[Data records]
****

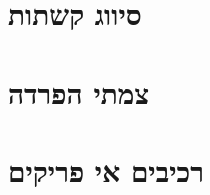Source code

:\documentclass[]{article}
\def\insert#1{}
\begin{document}
\def\lecnum{3}
\def\topcis{
סיווג קשתות, צמתי הפרדה, רכיבים אי פריקים
}

\section*{סיווג קשתות}
\insert{edges}
\section*{צמתי הפרדה}
\insert{cut-vertex}
\section*{רכיבים אי פריקים}
\insert{block}
\end{document}
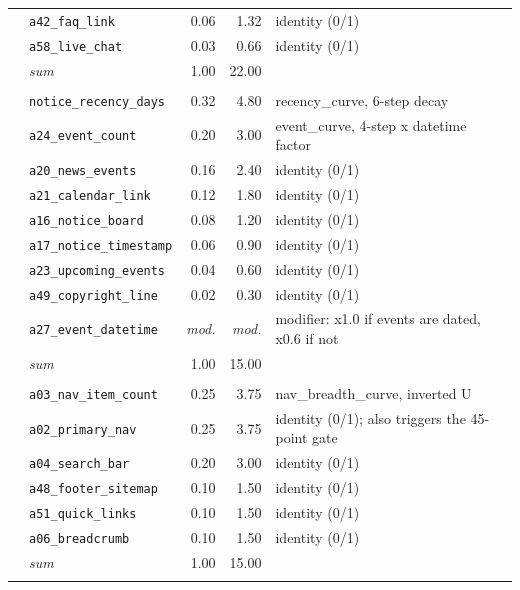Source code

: \begin{longtable}{@{}llrrp{4.6cm}@{}}
& \texttt{a42\_faq\_link} & 0.06 & 1.32 & \small identity (0/1) \\
& \texttt{a58\_live\_chat} & 0.03 & 0.66 & \small identity (0/1) \\
& \emph{sum} & 1.00 & 22.00 & \\\addlinespace[3pt]
\multicolumn{5}{@{}l}{\cellcolor{softgrey}\textbf{$D3$ --- Currency and activity} \quad $w_{3} = 15$ points}\\
& \texttt{notice\_recency\_days} & 0.32 & 4.80 & \small recency\_curve, 6-step decay \\
& \texttt{a24\_event\_count} & 0.20 & 3.00 & \small event\_curve, 4-step x datetime factor \\
& \texttt{a20\_news\_events} & 0.16 & 2.40 & \small identity (0/1) \\
& \texttt{a21\_calendar\_link} & 0.12 & 1.80 & \small identity (0/1) \\
& \texttt{a16\_notice\_board} & 0.08 & 1.20 & \small identity (0/1) \\
& \texttt{a17\_notice\_timestamp} & 0.06 & 0.90 & \small identity (0/1) \\
& \texttt{a23\_upcoming\_events} & 0.04 & 0.60 & \small identity (0/1) \\
& \texttt{a49\_copyright\_line} & 0.02 & 0.30 & \small identity (0/1) \\
& \texttt{a27\_event\_datetime} & \emph{mod.} & \emph{mod.} & \small modifier: x1.0 if events are dated, x0.6 if not \\
& \emph{sum} & 1.00 & 15.00 & \\\addlinespace[3pt]
\multicolumn{5}{@{}l}{\cellcolor{softgrey}\textbf{$D4$ --- Navigation and findability} \quad $w_{4} = 15$ points}\\
& \texttt{a03\_nav\_item\_count} & 0.25 & 3.75 & \small nav\_breadth\_curve, inverted U \\
& \texttt{a02\_primary\_nav} & 0.25 & 3.75 & \small identity (0/1); also triggers the 45-point gate \\
& \texttt{a04\_search\_bar} & 0.20 & 3.00 & \small identity (0/1) \\
& \texttt{a48\_footer\_sitemap} & 0.10 & 1.50 & \small identity (0/1) \\
& \texttt{a51\_quick\_links} & 0.10 & 1.50 & \small identity (0/1) \\
& \texttt{a06\_breadcrumb} & 0.10 & 1.50 & \small identity (0/1) \\
& \emph{sum} & 1.00 & 15.00 & \\\addlinespace[3pt]

\end{longtable}

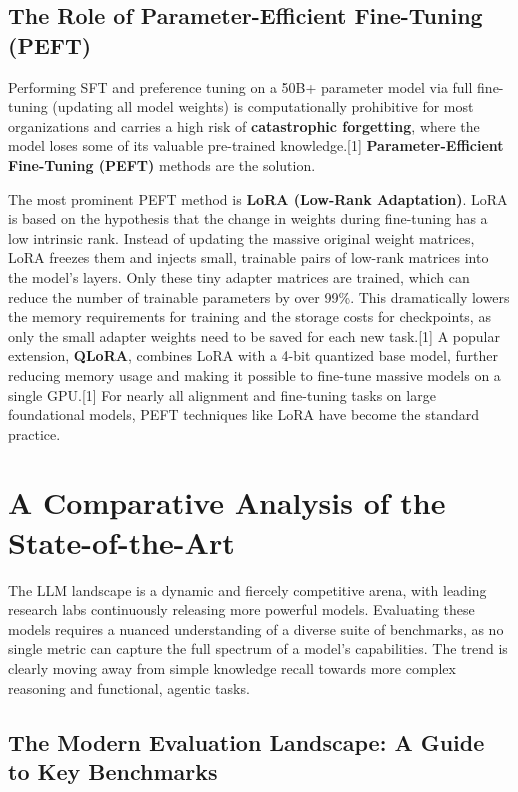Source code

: \documentclass[12pt, a4paper]{article}
\begin{document}
\subsection{The Role of Parameter-Efficient Fine-Tuning (PEFT)}

Performing SFT and preference tuning on a 50B+ parameter model via full fine-tuning (updating all model weights) is computationally prohibitive for most organizations and carries a high risk of \textbf{catastrophic forgetting}, where the model loses some of its valuable pre-trained knowledge.[1] \textbf{Parameter-Efficient Fine-Tuning (PEFT)} methods are the solution.

The most prominent PEFT method is \textbf{LoRA (Low-Rank Adaptation)}. LoRA is based on the hypothesis that the change in weights during fine-tuning has a low intrinsic rank. Instead of updating the massive original weight matrices, LoRA freezes them and injects small, trainable pairs of low-rank matrices into the model's layers. Only these tiny adapter matrices are trained, which can reduce the number of trainable parameters by over 99\%. This dramatically lowers the memory requirements for training and the storage costs for checkpoints, as only the small adapter weights need to be saved for each new task.[1] A popular extension, \textbf{QLoRA}, combines LoRA with a 4-bit quantized base model, further reducing memory usage and making it possible to fine-tune massive models on a single GPU.[1] For nearly all alignment and fine-tuning tasks on large foundational models, PEFT techniques like LoRA have become the standard practice.

\section{A Comparative Analysis of the State-of-the-Art}

The LLM landscape is a dynamic and fiercely competitive arena, with leading research labs continuously releasing more powerful models. Evaluating these models requires a nuanced understanding of a diverse suite of benchmarks, as no single metric can capture the full spectrum of a model's capabilities. The trend is clearly moving away from simple knowledge recall towards more complex reasoning and functional, agentic tasks.

\subsection{The Modern Evaluation Landscape: A Guide to Key Benchmarks}
\end{document}

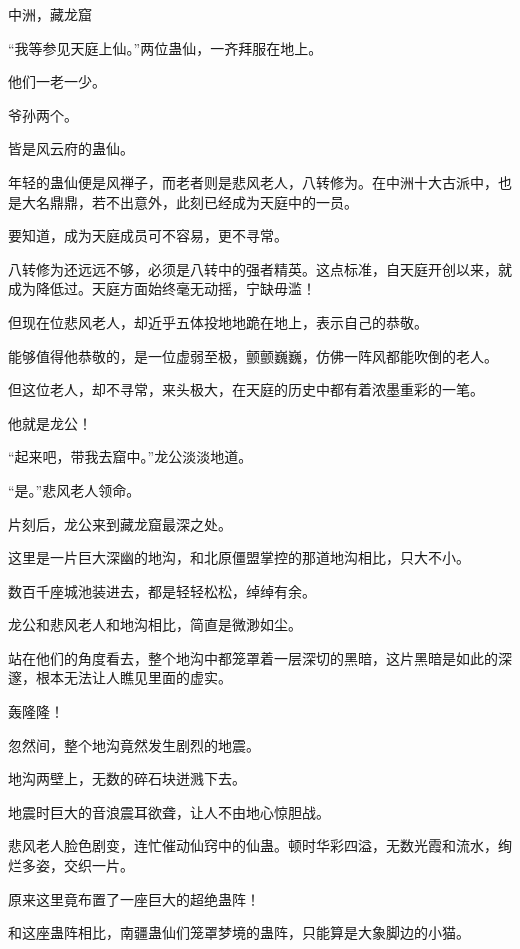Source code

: 
\begin{this_body}

中洲，藏龙窟

“我等参见天庭上仙。”两位蛊仙，一齐拜服在地上。

他们一老一少。

爷孙两个。

皆是风云府的蛊仙。

年轻的蛊仙便是风禅子，而老者则是悲风老人，八转修为。在中洲十大古派中，也是大名鼎鼎，若不出意外，此刻已经成为天庭中的一员。

要知道，成为天庭成员可不容易，更不寻常。

八转修为还远远不够，必须是八转中的强者精英。这点标准，自天庭开创以来，就成为降低过。天庭方面始终毫无动摇，宁缺毋滥！

但现在位悲风老人，却近乎五体投地地跪在地上，表示自己的恭敬。

能够值得他恭敬的，是一位虚弱至极，颤颤巍巍，仿佛一阵风都能吹倒的老人。

但这位老人，却不寻常，来头极大，在天庭的历史中都有着浓墨重彩的一笔。

他就是龙公！

“起来吧，带我去窟中。”龙公淡淡地道。

“是。”悲风老人领命。

片刻后，龙公来到藏龙窟最深之处。

这里是一片巨大深幽的地沟，和北原僵盟掌控的那道地沟相比，只大不小。

数百千座城池装进去，都是轻轻松松，绰绰有余。

龙公和悲风老人和地沟相比，简直是微渺如尘。

站在他们的角度看去，整个地沟中都笼罩着一层深切的黑暗，这片黑暗是如此的深邃，根本无法让人瞧见里面的虚实。

轰隆隆！

忽然间，整个地沟竟然发生剧烈的地震。

地沟两壁上，无数的碎石块迸溅下去。

地震时巨大的音浪震耳欲聋，让人不由地心惊胆战。

悲风老人脸色剧变，连忙催动仙窍中的仙蛊。顿时华彩四溢，无数光霞和流水，绚烂多姿，交织一片。

原来这里竟布置了一座巨大的超绝蛊阵！

和这座蛊阵相比，南疆蛊仙们笼罩梦境的蛊阵，只能算是大象脚边的小猫。


\end{this_body}
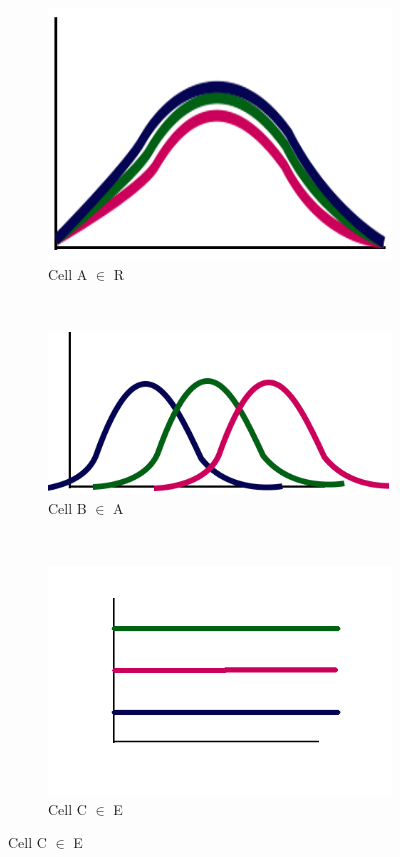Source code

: \documentclass[a4paper, 12pt]{article}
\begin{document}
\begin{figure}[H]
	\centering
	\begin{subfigure}[b]{0.3\textwidth}
		\centering
		\includegraphics[width=\textwidth]{Cell-A.png}
		\caption{Cell A $\in$ R}
	\end{subfigure}%
	~
	\begin{subfigure}[b]{0.3\textwidth}
		\centering
		\includegraphics[width=\textwidth]{Cell-B.png}
		\caption{Cell B $\in$ A}
	\end{subfigure}
	~ 
	\begin{subfigure}[b]{0.3\textwidth}
		\centering
		\includegraphics[width=\textwidth]{Cell-C.png}
		\caption{Cell C $\in$ E}
	\end{subfigure}
\end{figure}
\end{document}
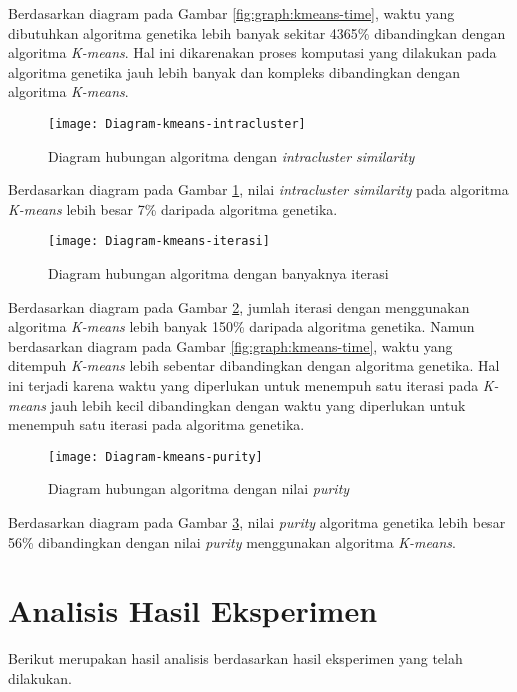 Berdasarkan diagram pada Gambar \ref{fig:graph:kmeans-time}, waktu yang dibutuhkan algoritma genetika lebih banyak sekitar 4365\% dibandingkan dengan algoritma \textit{K-means}. Hal ini dikarenakan proses komputasi yang dilakukan pada algoritma genetika jauh lebih banyak dan kompleks dibandingkan dengan algoritma \textit{K-means}.

\begin{figure}[H]
	\centering
	\texttt{[image: Diagram-kmeans-intracluster]}
	\caption{Diagram hubungan algoritma dengan \textit{intracluster similarity}}
	\label{fig:graph:kmeans-intra}
\end{figure}

Berdasarkan diagram pada Gambar \ref{fig:graph:kmeans-intra}, nilai \textit{intracluster similarity} pada algoritma \textit{K-means} lebih besar 7\% daripada algoritma genetika.

\begin{figure}[H]
	\centering
	\texttt{[image: Diagram-kmeans-iterasi]}
	\caption{Diagram hubungan algoritma dengan banyaknya iterasi}
	\label{fig:graph:kmeans-iteration}
\end{figure}

Berdasarkan diagram pada Gambar \ref{fig:graph:kmeans-iteration}, jumlah iterasi dengan menggunakan algoritma \textit{K-means} lebih banyak 150\% daripada algoritma genetika. Namun berdasarkan diagram pada Gambar \ref{fig:graph:kmeans-time}, waktu yang ditempuh \textit{K-means} lebih sebentar dibandingkan dengan algoritma genetika. Hal ini terjadi karena waktu yang diperlukan untuk menempuh satu iterasi pada \textit{K-means} jauh lebih kecil dibandingkan dengan waktu yang diperlukan untuk menempuh satu iterasi pada algoritma genetika.

\begin{figure}[H]
	\centering
	\texttt{[image: Diagram-kmeans-purity]}
	\caption{Diagram hubungan algoritma dengan nilai \textit{purity}}
	\label{fig:graph:kmeans-purity}
\end{figure}

Berdasarkan diagram pada Gambar \ref{fig:graph:kmeans-purity}, nilai \textit{purity} algoritma genetika lebih besar 56\% dibandingkan dengan nilai \textit{purity} menggunakan algoritma \textit{K-means}.

\section{Analisis Hasil Eksperimen}
Berikut merupakan hasil analisis berdasarkan hasil eksperimen yang telah dilakukan.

****

Set down, exactly as written above, each line from the one with "Evaluation Landscape: A" through the one with "要知道，成为天庭成员可不容易，更不寻常。", and skip the pictures.

** OUTPUT **
\subsection{The Modern Evaluation Landscape: A Guide to Key Benchmarks}
\end{document}

Source code

: 
\begin{this_body}

中洲，藏龙窟

“我等参见天庭上仙。”两位蛊仙，一齐拜服在地上。

他们一老一少。

爷孙两个。

皆是风云府的蛊仙。

年轻的蛊仙便是风禅子，而老者则是悲风老人，八转修为。在中洲十大古派中，也是大名鼎鼎，若不出意外，此刻已经成为天庭中的一员。

要知道，成为天庭成员可不容易，更不寻常。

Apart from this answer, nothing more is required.